Discovery of key regulatory factor may offer new treatment target for allergic diseases
(PhysOrg.com) -- Researchers at Indiana University School of Medicine have identified a mechanism that causes inflammation in asthma and other allergic diseases, a discovery that could lead to new targets to control such allergic reactions.
By identifying a regulatory protein that is key to the mechanism and then blocking its production in laboratory tests, the researchers were able to define a protein responsible for causing the inflammation, said Mark H. Kaplan, professor of pediatrics, and of microbiology and immunology at the IU School of Medicine, located on the campus of Indiana University -Purdue University Indianapolis. The research is being reported online today in the June 2010 issue of the journal Nature Immunology.

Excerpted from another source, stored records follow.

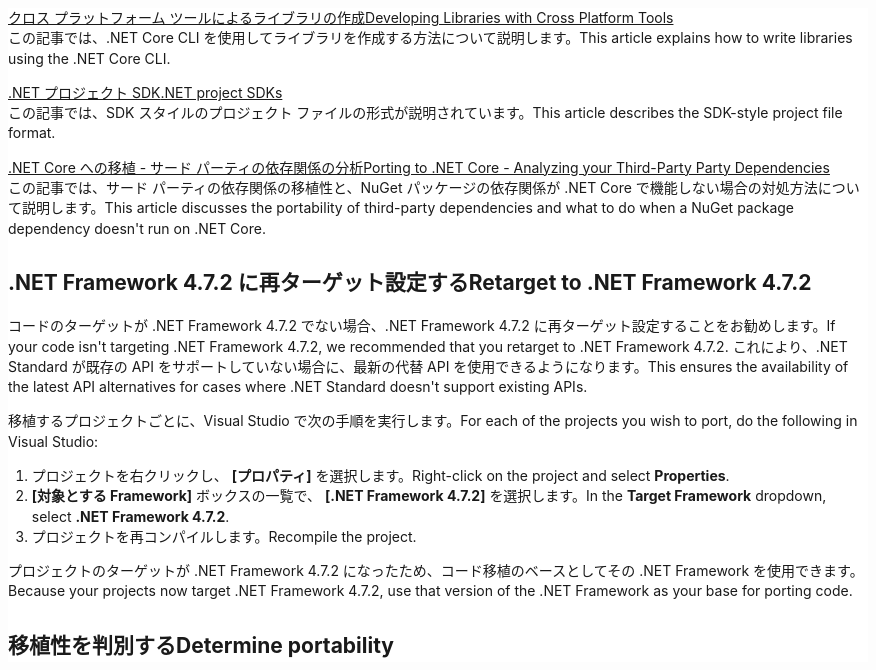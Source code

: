<span data-ttu-id="20d7c-114">[クロス プラットフォーム ツールによるライブラリの作成](../tutorials/libraries.md)</span><span class="sxs-lookup"><span data-stu-id="20d7c-114">[Developing Libraries with Cross Platform Tools](../tutorials/libraries.md)</span></span>\
<span data-ttu-id="20d7c-115">この記事では、.NET Core CLI を使用してライブラリを作成する方法について説明します。</span><span class="sxs-lookup"><span data-stu-id="20d7c-115">This article explains how to write libraries using the .NET Core CLI.</span></span>

<span data-ttu-id="20d7c-116">[.NET プロジェクト SDK](../project-sdk/overview.md)</span><span class="sxs-lookup"><span data-stu-id="20d7c-116">[.NET project SDKs](../project-sdk/overview.md)</span></span>\
<span data-ttu-id="20d7c-117">この記事では、SDK スタイルのプロジェクト ファイルの形式が説明されています。</span><span class="sxs-lookup"><span data-stu-id="20d7c-117">This article describes the SDK-style project file format.</span></span>

<span data-ttu-id="20d7c-118">[.NET Core への移植 - サード パーティの依存関係の分析](third-party-deps.md)</span><span class="sxs-lookup"><span data-stu-id="20d7c-118">[Porting to .NET Core - Analyzing your Third-Party Party Dependencies](third-party-deps.md)</span></span>\
<span data-ttu-id="20d7c-119">この記事では、サード パーティの依存関係の移植性と、NuGet パッケージの依存関係が .NET Core で機能しない場合の対処方法について説明します。</span><span class="sxs-lookup"><span data-stu-id="20d7c-119">This article discusses the portability of third-party dependencies and what to do when a NuGet package dependency doesn't run on .NET Core.</span></span>

## <a name="retarget-to-net-framework-472"></a><span data-ttu-id="20d7c-120">.NET Framework 4.7.2 に再ターゲット設定する</span><span class="sxs-lookup"><span data-stu-id="20d7c-120">Retarget to .NET Framework 4.7.2</span></span>

<span data-ttu-id="20d7c-121">コードのターゲットが .NET Framework 4.7.2 でない場合、.NET Framework 4.7.2 に再ターゲット設定することをお勧めします。</span><span class="sxs-lookup"><span data-stu-id="20d7c-121">If your code isn't targeting .NET Framework 4.7.2, we recommended that you retarget to .NET Framework 4.7.2.</span></span> <span data-ttu-id="20d7c-122">これにより、.NET Standard が既存の API をサポートしていない場合に、最新の代替 API を使用できるようになります。</span><span class="sxs-lookup"><span data-stu-id="20d7c-122">This ensures the availability of the latest API alternatives for cases where .NET Standard doesn't support existing APIs.</span></span>

<span data-ttu-id="20d7c-123">移植するプロジェクトごとに、Visual Studio で次の手順を実行します。</span><span class="sxs-lookup"><span data-stu-id="20d7c-123">For each of the projects you wish to port, do the following in Visual Studio:</span></span>

1. <span data-ttu-id="20d7c-124">プロジェクトを右クリックし、 **[プロパティ]** を選択します。</span><span class="sxs-lookup"><span data-stu-id="20d7c-124">Right-click on the project and select **Properties**.</span></span>
1. <span data-ttu-id="20d7c-125">**[対象とする Framework]** ボックスの一覧で、 **[.NET Framework 4.7.2]** を選択します。</span><span class="sxs-lookup"><span data-stu-id="20d7c-125">In the **Target Framework** dropdown, select **.NET Framework 4.7.2**.</span></span>
1. <span data-ttu-id="20d7c-126">プロジェクトを再コンパイルします。</span><span class="sxs-lookup"><span data-stu-id="20d7c-126">Recompile the project.</span></span>

<span data-ttu-id="20d7c-127">プロジェクトのターゲットが .NET Framework 4.7.2 になったため、コード移植のベースとしてその .NET Framework を使用できます。</span><span class="sxs-lookup"><span data-stu-id="20d7c-127">Because your projects now target .NET Framework 4.7.2, use that version of the .NET Framework as your base for porting code.</span></span>

## <a name="determine-portability"></a><span data-ttu-id="20d7c-128">移植性を判別する</span><span class="sxs-lookup"><span data-stu-id="20d7c-128">Determine portability</span></span>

The IU research team was investigating the chain of events -- and proteins -- that result in the production of a substance called IL-9, which causes a variety of inflammatory responses, such as mucus production in the lungs. Recently other scientists had discovered the existence of a new type of T-cell, one of the body's immune system cells used to ward off infections. That newly discovered type of T-cell was found to produce IL-9. Kaplan's team, in turn, found that a regulatory factor called PU.1 is necessary for the development of the new type of T-cell.
"We see increased IL-9 production in patients with allergic disease -- allergies, asthma, eczema," said Kaplan, director of pediatric pulmonary basic research and investigator at the Herman B Wells Center for Pediatric Research.
"Effectively targeting PU.1 to prevent its activation could lead to improved treatments for patients who must deal with the inflammation caused by these allergic diseases," Kaplan said.